▶ **Data to examine**:
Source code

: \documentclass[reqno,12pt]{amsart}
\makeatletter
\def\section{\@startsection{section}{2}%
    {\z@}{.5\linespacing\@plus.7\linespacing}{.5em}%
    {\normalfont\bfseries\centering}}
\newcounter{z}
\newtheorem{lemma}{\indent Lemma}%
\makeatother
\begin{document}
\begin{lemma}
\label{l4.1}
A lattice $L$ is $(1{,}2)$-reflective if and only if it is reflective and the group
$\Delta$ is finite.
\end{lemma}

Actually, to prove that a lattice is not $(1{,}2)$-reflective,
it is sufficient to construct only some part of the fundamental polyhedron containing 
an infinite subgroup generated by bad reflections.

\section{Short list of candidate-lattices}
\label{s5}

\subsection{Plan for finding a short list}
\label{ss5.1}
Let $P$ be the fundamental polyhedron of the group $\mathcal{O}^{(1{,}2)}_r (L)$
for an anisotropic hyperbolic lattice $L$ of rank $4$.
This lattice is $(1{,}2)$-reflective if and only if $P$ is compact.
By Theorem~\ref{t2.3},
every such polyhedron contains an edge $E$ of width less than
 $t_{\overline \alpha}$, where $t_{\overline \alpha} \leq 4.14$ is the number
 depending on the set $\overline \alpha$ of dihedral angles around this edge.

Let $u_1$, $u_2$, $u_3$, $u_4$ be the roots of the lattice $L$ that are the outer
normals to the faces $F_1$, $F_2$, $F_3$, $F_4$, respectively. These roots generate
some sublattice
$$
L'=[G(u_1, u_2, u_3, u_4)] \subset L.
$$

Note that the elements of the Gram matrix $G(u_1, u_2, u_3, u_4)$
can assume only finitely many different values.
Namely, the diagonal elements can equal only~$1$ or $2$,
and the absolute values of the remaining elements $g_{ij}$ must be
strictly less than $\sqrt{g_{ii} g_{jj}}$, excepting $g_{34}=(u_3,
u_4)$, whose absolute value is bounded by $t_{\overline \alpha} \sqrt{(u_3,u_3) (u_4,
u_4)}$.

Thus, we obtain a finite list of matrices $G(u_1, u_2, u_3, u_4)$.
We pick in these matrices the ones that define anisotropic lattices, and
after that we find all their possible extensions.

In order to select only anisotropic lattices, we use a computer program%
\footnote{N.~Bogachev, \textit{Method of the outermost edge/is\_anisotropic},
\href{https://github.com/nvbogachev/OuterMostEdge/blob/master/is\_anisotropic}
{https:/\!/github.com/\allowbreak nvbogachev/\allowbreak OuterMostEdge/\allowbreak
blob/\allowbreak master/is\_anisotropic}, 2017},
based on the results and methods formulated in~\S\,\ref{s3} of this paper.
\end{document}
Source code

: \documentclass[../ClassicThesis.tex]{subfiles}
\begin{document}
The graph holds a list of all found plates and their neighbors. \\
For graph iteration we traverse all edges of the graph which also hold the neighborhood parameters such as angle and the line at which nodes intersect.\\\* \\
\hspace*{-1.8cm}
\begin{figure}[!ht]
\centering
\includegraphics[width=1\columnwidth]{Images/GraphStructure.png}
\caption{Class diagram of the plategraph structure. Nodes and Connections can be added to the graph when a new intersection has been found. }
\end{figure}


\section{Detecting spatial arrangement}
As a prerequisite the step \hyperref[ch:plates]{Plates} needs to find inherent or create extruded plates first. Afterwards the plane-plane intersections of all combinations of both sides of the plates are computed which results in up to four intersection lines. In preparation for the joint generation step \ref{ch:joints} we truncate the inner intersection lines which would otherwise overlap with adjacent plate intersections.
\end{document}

▶ **Requirement**: Could you write out all the records exactly, please?

▶ **Written answer**:
Source code

: \documentclass[reqno,12pt]{amsart}
\makeatletter
\def\section{\@startsection{section}{2}%
    {\z@}{.5\linespacing\@plus.7\linespacing}{.5em}%
    {\normalfont\bfseries\centering}}
\newcounter{z}
\newtheorem{lemma}{\indent Lemma}%
\makeatother
\begin{document}
\begin{lemma}
\label{l4.1}
A lattice $L$ is $(1{,}2)$-reflective if and only if it is reflective and the group
$\Delta$ is finite.
\end{lemma}

Actually, to prove that a lattice is not $(1{,}2)$-reflective,
it is sufficient to construct only some part of the fundamental polyhedron containing 
an infinite subgroup generated by bad reflections.

\section{Short list of candidate-lattices}
\label{s5}

\subsection{Plan for finding a short list}
\label{ss5.1}
Let $P$ be the fundamental polyhedron of the group $\mathcal{O}^{(1{,}2)}_r (L)$
for an anisotropic hyperbolic lattice $L$ of rank $4$.
This lattice is $(1{,}2)$-reflective if and only if $P$ is compact.
By Theorem~\ref{t2.3},
every such polyhedron contains an edge $E$ of width less than
 $t_{\overline \alpha}$, where $t_{\overline \alpha} \leq 4.14$ is the number
 depending on the set $\overline \alpha$ of dihedral angles around this edge.

Let $u_1$, $u_2$, $u_3$, $u_4$ be the roots of the lattice $L$ that are the outer
normals to the faces $F_1$, $F_2$, $F_3$, $F_4$, respectively. These roots generate
some sublattice
$$
L'=[G(u_1, u_2, u_3, u_4)] \subset L.
$$

Note that the elements of the Gram matrix $G(u_1, u_2, u_3, u_4)$
can assume only finitely many different values.
Namely, the diagonal elements can equal only~$1$ or $2$,
and the absolute values of the remaining elements $g_{ij}$ must be
strictly less than $\sqrt{g_{ii} g_{jj}}$, excepting $g_{34}=(u_3,
u_4)$, whose absolute value is bounded by $t_{\overline \alpha} \sqrt{(u_3,u_3) (u_4,
u_4)}$.

Thus, we obtain a finite list of matrices $G(u_1, u_2, u_3, u_4)$.
We pick in these matrices the ones that define anisotropic lattices, and
after that we find all their possible extensions.

In order to select only anisotropic lattices, we use a computer program%
\footnote{N.~Bogachev, \textit{Method of the outermost edge/is\_anisotropic},
\href{https://github.com/nvbogachev/OuterMostEdge/blob/master/is\_anisotropic}
{https:/\!/github.com/\allowbreak nvbogachev/\allowbreak OuterMostEdge/\allowbreak
blob/\allowbreak master/is\_anisotropic}, 2017},
based on the results and methods formulated in~\S\,\ref{s3} of this paper.
\end{document}
Source code

: \documentclass[../ClassicThesis.tex]{subfiles}
\begin{document}
The graph holds a list of all found plates and their neighbors. \\
For graph iteration we traverse all edges of the graph which also hold the neighborhood parameters such as angle and the line at which nodes intersect.\\\* \\
\hspace*{-1.8cm}
\begin{figure}[!ht]
\centering
\includegraphics[width=1\columnwidth]{Images/GraphStructure.png}
\caption{Class diagram of the plategraph structure. Nodes and Connections can be added to the graph when a new intersection has been found. }
\end{figure}


\section{Detecting spatial arrangement}
As a prerequisite the step \hyperref[ch:plates]{Plates} needs to find inherent or create extruded plates first. Afterwards the plane-plane intersections of all combinations of both sides of the plates are computed which results in up to four intersection lines. In preparation for the joint generation step \ref{ch:joints} we truncate the inner intersection lines which would otherwise overlap with adjacent plate intersections.
\end{document}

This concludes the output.